=== Section Start ===

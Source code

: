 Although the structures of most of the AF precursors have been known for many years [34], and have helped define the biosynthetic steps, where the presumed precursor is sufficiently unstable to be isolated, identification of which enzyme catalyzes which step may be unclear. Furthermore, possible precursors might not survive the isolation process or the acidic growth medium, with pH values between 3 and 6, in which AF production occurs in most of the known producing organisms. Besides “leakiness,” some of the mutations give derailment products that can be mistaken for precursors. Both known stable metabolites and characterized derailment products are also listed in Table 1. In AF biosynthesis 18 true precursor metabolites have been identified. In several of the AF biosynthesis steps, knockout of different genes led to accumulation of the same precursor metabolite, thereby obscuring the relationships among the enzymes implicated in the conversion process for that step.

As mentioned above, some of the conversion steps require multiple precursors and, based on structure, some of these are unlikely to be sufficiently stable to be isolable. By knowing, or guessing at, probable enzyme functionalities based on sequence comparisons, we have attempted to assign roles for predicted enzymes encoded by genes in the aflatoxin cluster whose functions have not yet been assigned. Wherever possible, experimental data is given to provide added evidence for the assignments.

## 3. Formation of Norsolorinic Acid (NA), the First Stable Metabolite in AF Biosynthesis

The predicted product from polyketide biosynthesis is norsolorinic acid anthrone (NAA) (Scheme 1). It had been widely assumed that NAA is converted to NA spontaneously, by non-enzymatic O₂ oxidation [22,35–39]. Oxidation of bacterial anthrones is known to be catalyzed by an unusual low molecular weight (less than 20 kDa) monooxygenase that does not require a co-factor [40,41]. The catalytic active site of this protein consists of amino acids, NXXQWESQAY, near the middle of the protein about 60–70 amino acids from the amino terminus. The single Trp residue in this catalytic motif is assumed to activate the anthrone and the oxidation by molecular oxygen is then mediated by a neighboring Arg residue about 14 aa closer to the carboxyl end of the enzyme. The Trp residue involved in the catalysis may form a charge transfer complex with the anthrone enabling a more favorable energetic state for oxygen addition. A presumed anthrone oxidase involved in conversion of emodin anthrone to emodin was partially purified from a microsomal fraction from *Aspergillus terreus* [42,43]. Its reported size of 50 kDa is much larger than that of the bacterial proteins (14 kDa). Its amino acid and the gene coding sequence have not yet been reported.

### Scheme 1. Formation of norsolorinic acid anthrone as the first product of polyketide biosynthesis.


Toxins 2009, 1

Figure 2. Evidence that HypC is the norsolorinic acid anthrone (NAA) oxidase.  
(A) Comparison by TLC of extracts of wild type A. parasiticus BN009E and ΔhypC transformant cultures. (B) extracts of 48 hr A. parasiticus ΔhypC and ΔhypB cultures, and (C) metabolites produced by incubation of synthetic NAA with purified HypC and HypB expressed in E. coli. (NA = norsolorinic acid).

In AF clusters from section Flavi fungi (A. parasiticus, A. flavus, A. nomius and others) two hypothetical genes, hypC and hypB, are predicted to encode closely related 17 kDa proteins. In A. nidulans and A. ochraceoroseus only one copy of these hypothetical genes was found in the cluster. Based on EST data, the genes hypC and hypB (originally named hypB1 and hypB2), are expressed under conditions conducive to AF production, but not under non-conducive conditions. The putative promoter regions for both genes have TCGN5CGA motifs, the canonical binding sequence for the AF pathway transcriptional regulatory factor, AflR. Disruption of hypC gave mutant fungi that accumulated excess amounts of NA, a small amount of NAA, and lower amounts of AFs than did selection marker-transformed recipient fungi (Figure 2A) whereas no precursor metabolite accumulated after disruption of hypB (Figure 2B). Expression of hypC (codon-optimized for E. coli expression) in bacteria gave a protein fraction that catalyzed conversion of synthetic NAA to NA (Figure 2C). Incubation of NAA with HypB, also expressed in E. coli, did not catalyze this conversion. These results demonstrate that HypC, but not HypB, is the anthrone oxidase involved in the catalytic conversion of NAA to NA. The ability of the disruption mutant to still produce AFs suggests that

=== Section End ===

What you will do>
Could you please copy the lines of the listing above exactly, from its first line through the line bearing "## 3. Formation", and nothing more?

Answer section>
Source code

: Although the structures of most of the AF precursors have been known for many years [34], and have helped define the biosynthetic steps, where the presumed precursor is sufficiently unstable to be isolated, identification of which enzyme catalyzes which step may be unclear. Furthermore, possible precursors might not survive the isolation process or the acidic growth medium, with pH values between 3 and 6, in which AF production occurs in most of the known producing organisms. Besides “leakiness,” some of the mutations give derailment products that can be mistaken for precursors. Both known stable metabolites and characterized derailment products are also listed in Table 1. In AF biosynthesis 18 true precursor metabolites have been identified. In several of the AF biosynthesis steps, knockout of different genes led to accumulation of the same precursor metabolite, thereby obscuring the relationships among the enzymes implicated in the conversion process for that step.

As mentioned above, some of the conversion steps require multiple precursors and, based on structure, some of these are unlikely to be sufficiently stable to be isolable. By knowing, or guessing at, probable enzyme functionalities based on sequence comparisons, we have attempted to assign roles for predicted enzymes encoded by genes in the aflatoxin cluster whose functions have not yet been assigned. Wherever possible, experimental data is given to provide added evidence for the assignments.

## 3. Formation of Norsolorinic Acid (NA), the First Stable Metabolite in AF Biosynthesis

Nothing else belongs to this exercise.